## Collected data:

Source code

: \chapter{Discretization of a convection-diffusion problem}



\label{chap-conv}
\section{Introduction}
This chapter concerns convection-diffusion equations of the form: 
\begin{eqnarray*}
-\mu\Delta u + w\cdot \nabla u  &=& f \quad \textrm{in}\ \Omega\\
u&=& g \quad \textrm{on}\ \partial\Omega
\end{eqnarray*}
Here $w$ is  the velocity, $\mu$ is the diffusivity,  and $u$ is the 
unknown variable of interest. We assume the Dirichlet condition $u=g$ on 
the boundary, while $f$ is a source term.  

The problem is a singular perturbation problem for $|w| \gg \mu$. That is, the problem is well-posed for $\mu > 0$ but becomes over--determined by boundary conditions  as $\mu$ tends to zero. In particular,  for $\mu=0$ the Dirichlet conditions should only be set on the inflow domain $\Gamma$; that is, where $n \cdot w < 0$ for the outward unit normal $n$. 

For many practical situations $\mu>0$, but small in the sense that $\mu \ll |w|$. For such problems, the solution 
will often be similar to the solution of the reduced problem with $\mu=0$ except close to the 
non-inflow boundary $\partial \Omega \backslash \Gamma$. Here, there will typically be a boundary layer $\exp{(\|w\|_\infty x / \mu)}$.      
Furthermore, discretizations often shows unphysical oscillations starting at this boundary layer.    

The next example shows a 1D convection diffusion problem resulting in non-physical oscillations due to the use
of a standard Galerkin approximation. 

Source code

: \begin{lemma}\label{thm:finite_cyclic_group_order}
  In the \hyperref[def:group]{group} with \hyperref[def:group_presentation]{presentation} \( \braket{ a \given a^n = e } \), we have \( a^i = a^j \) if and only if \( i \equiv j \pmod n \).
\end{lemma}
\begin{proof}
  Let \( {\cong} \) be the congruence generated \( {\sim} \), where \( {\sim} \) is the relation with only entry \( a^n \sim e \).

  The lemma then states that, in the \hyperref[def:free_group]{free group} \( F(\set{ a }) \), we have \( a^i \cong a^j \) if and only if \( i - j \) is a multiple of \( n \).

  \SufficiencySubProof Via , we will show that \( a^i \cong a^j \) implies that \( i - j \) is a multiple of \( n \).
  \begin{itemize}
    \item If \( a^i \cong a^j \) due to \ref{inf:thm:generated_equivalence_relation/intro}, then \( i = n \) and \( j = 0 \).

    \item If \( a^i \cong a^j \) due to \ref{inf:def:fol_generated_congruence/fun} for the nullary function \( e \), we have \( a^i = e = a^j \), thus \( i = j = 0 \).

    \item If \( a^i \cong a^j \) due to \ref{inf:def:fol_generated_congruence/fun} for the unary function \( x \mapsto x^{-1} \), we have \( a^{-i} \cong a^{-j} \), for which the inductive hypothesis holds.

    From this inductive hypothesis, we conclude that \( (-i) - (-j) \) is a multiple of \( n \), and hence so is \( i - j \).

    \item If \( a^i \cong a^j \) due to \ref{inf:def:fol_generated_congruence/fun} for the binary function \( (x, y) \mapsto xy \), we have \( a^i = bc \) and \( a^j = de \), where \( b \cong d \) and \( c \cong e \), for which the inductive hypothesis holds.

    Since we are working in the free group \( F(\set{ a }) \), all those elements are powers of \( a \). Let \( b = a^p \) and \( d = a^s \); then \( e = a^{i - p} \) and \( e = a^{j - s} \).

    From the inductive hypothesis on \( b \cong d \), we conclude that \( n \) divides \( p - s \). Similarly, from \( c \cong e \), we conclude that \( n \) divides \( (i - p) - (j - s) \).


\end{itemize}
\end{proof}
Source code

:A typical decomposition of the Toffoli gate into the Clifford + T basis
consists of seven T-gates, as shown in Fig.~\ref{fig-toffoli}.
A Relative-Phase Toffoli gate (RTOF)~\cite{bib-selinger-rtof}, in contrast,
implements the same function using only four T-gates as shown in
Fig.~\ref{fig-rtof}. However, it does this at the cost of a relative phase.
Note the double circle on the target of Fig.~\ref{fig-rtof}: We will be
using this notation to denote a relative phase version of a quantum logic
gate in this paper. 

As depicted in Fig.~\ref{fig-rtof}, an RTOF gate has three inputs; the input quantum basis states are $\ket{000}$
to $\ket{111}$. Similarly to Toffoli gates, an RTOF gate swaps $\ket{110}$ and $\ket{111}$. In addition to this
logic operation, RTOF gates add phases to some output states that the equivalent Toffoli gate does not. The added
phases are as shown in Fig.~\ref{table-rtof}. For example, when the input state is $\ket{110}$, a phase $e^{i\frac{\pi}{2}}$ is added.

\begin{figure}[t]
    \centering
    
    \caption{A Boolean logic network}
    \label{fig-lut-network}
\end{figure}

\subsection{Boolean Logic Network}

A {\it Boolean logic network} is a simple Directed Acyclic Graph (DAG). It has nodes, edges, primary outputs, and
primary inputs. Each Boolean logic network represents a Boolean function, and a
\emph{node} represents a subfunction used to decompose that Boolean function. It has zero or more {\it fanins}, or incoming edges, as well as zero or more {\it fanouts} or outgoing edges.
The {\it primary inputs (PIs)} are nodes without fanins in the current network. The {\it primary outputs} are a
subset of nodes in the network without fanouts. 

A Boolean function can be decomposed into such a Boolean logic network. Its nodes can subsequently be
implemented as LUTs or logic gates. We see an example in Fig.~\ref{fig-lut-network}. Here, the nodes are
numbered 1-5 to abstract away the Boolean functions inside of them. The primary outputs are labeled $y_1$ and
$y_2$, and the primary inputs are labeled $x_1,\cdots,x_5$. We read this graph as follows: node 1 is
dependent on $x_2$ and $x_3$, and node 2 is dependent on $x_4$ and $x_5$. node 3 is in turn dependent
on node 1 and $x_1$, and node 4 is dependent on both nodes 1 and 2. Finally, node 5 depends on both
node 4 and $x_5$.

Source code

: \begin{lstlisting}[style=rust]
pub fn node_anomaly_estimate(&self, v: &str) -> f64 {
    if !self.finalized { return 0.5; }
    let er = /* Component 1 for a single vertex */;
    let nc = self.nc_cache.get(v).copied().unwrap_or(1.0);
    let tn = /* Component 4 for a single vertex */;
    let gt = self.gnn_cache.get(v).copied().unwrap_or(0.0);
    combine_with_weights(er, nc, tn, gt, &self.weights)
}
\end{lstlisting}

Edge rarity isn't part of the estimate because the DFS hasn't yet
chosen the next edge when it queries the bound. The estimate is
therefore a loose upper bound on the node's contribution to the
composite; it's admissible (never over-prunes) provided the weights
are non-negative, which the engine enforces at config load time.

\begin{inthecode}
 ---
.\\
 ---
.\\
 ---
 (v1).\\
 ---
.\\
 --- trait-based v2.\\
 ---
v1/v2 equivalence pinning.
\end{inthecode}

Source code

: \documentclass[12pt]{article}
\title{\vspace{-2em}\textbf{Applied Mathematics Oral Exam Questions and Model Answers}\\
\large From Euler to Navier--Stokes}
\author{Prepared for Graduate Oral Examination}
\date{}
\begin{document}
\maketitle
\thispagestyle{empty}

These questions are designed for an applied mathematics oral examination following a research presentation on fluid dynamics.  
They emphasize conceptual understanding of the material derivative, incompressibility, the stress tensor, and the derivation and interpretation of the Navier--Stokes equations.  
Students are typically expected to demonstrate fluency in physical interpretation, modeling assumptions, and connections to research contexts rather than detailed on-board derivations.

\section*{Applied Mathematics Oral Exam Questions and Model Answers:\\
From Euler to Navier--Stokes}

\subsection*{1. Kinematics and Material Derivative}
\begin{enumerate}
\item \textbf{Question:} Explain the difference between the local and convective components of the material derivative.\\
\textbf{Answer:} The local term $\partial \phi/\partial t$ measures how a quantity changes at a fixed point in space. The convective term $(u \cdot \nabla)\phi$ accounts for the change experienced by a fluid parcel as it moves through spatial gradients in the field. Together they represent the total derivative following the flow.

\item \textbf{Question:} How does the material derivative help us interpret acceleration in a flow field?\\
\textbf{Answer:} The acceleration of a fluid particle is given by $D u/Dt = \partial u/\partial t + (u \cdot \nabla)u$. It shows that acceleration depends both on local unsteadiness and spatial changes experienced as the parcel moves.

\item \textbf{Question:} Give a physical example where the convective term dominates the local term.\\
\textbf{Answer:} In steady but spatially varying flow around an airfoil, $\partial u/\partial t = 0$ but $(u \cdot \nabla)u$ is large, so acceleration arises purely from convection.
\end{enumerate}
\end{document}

## What to do:
Pull every line containing "does" out of the data above.

## Response to this exercise:
Fig.~\ref{fig-rtof}. However, it does this at the cost of a relative phase.
logic operation, RTOF gates add phases to some output states that the equivalent Toffoli gate does not. The added
\item \textbf{Question:} How does the material derivative help us interpret acceleration in a flow field?\\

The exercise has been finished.